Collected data
━━━━━━━━━━
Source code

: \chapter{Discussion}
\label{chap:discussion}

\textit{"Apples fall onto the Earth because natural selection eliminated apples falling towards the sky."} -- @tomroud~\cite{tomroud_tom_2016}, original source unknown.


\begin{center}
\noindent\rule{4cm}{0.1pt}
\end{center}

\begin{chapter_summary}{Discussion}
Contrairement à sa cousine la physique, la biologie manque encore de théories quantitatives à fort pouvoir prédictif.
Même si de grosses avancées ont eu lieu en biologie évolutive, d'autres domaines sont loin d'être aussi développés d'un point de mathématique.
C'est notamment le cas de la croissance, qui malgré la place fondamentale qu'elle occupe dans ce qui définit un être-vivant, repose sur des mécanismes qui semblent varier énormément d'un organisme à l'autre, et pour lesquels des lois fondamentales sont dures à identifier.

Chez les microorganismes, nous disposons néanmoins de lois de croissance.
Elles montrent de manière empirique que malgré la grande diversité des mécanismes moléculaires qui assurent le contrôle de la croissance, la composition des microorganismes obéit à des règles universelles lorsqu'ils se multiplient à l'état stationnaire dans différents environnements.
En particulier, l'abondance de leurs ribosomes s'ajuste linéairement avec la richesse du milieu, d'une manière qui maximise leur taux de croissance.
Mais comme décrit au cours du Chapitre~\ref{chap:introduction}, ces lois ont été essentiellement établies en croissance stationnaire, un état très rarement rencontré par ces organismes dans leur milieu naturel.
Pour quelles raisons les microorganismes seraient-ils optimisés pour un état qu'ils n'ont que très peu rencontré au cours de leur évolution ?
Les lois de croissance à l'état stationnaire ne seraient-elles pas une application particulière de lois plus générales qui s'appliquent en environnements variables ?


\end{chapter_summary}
━━━━━━━━━━
§ What you are asked to do:
Give the count of lines above that include the word "lois", stating no other information.

§ Output of the exercise:
4